South Africa’s state-owned development lender Industrial Development Corporation (IDC) plans to issue bonds and sell an estimated $3.6 billion worth of its listed shares by 2015 as part of a strategy to fund new investments. Johannesburg-based IDC will need to raise as much as $9 billion in financing to help fund a five-year $15-$18 billion lending program. For 2011, it has earmarked $450 million to assist private sector companies hit by the nation’s recent recession. Company loans last year totaled $197 million. IDC expects demand for equity funding and project-related deals to grow. It already holds stakes in timber, mining and steelmaking operations, among others. It now expects to align its investments with sectors outlined in the government’s industrial development program, targeting opportunities in the automotive, textiles, forestry, apparel manufacturing, paper, ethanol production and metals industries. Part of the IDC’s mission is to help reduce South Africa’s significant job losses and support economic growth.

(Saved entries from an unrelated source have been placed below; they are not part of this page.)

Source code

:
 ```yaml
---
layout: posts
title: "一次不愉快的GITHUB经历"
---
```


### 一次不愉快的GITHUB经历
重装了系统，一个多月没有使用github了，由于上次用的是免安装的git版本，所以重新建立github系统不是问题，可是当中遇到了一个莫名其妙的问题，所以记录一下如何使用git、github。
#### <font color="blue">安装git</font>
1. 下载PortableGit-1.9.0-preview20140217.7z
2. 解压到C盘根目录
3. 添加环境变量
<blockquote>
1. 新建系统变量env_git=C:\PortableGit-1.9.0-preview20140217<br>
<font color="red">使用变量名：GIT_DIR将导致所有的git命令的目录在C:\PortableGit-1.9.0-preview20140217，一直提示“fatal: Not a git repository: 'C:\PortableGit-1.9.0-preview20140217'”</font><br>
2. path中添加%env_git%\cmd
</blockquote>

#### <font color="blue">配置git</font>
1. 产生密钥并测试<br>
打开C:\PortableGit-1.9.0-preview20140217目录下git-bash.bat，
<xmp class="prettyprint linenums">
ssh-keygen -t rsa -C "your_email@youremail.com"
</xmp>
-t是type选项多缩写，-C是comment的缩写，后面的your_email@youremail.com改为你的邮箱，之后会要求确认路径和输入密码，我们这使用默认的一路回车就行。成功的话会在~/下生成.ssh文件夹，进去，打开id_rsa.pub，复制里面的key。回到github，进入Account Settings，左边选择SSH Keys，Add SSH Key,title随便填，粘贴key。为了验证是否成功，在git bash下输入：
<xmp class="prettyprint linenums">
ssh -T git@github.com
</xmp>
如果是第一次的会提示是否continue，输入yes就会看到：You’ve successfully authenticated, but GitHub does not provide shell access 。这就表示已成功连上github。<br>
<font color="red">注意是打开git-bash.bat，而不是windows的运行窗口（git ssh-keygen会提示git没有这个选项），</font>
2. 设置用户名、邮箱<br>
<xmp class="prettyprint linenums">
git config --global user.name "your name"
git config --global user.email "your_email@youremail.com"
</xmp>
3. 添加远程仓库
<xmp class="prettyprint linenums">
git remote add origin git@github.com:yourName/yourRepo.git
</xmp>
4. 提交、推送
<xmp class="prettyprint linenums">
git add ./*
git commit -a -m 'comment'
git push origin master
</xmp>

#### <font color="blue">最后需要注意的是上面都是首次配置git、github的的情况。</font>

The Nigerian government plans to issue a much-awaited $500 million debut global bond in October or November. The 10-year deal, which some investors have called on authorities to increase to $1 billion, will help fund the country’s widening budget gap. The parliament in Abuja approved a $32 billion spending budget for 2010. The budget is more than 50% larger than the 2009 version and is expected to lead to a deficit above 5% of GDP. The government predicts at least 7% GDP growth for this year and close to 10% in 2011, though foreign reserves dropped to $38.2 billion in mid-August, from some $43.3 billion a year earlier. The nation’s excess crude account has dwindled to $460 million from the $20 billion in oil windfall revenues deposited when the current presidential term began in 2007. Some analysts have suggested the proximity of next year’s presidential elections could dampen investor demand for the sovereign paper.

Nigeria will suspend the issuance of universal banking licenses as of October and will begin enforcing new minimum capital requirements to avoid an encore of last year’s near collapse of several banks (see regional banking focus, page 64). Under the new system, banks will now operate as regional, national or international banks, with each category having different capital requirements. Lenders must also sell off their non-core businesses and establish a separate holding company if they plan to become involved in asset management, insurance and capital markets activities.

Invest AD, formerly known as the Abu Dhabi Investment Company, has partnered with Japan’s SBI Holdings conglomerate, under a joint venture to create a $100 million investment fund for Africa. Invest AD is owned by the Abu Dhabi government. The new fund will focus on investments in Nigeria, Ghana, Kenya, Egypt and Morocco. In April, InvestAD launched a $378 million Africa equities fund for investments in companies located in Tunisia, Zambia, Egypt and South Africa, among other markets.

Zimbabwean president Robert Mugabe and prime minister Morgan Tsvangirai have sent signals that the government intends to hold presidential elections next year, in a move that could help resolve continuing issues over a 2009 power sharing agreement. The government leaders have reportedly initiated consultations with the head of the Zimbabwe Electoral Commission, while finance minister Tendai Biti is said to be reviewing a budget for the election. Biti has estimated the cost at $200 million but says the nation does not have the funds available. Critics warn that elections could place additional pressure on the economy if there is any repeat of the violence witnessed during the 2008 election. While the government hoped to raise $10 billion to revive the nation’s ailing economy, donors have pledged only about $2 billion. The government’s failure to repay an estimated $400 million debt with the African Development Bank (AfDB) could soon prompt the bank to cut credit lines. Zimbabwe could still, however, gain access to the AfDB’s Fragile States Facility, which provides assistance for fragile states to consolidate peace, stabilize economies and maintain poverty-reduction programs.